From the records below, copy out each line that has the word "Aufgabe".

○ ○ ○ ○ ○ ○ ○

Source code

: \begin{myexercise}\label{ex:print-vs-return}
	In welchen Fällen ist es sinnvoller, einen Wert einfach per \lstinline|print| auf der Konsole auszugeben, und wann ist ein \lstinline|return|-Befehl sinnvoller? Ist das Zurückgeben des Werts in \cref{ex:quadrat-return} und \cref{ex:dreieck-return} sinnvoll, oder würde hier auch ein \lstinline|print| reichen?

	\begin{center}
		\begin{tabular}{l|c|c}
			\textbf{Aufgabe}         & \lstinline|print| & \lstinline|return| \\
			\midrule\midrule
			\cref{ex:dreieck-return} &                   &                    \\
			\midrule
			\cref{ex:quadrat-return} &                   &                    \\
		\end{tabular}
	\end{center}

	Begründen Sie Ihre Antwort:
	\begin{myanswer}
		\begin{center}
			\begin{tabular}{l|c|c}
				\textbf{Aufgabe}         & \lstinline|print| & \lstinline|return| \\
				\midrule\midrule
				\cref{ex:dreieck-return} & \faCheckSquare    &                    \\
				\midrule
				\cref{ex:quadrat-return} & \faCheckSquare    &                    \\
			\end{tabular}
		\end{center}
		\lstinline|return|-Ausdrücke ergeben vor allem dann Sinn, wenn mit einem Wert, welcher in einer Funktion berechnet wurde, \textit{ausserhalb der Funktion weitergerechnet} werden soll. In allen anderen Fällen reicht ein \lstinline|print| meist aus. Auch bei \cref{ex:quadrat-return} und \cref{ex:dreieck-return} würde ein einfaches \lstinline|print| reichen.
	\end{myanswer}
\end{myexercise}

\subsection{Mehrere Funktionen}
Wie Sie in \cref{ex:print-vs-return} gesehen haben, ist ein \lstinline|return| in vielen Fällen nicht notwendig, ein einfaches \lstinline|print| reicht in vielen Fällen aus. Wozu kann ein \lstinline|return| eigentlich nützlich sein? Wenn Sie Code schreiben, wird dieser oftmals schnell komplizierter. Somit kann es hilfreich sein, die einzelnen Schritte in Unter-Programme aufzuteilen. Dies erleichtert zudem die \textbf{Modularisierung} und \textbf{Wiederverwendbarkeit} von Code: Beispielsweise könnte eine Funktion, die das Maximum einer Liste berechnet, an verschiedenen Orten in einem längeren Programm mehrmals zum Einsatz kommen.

○ ○ ○ ○ ○ ○ ○

* [Result for this exercise]:
			\textbf{Aufgabe}         & \lstinline|print| & \lstinline|return| \\
				\textbf{Aufgabe}         & \lstinline|print| & \lstinline|return| \\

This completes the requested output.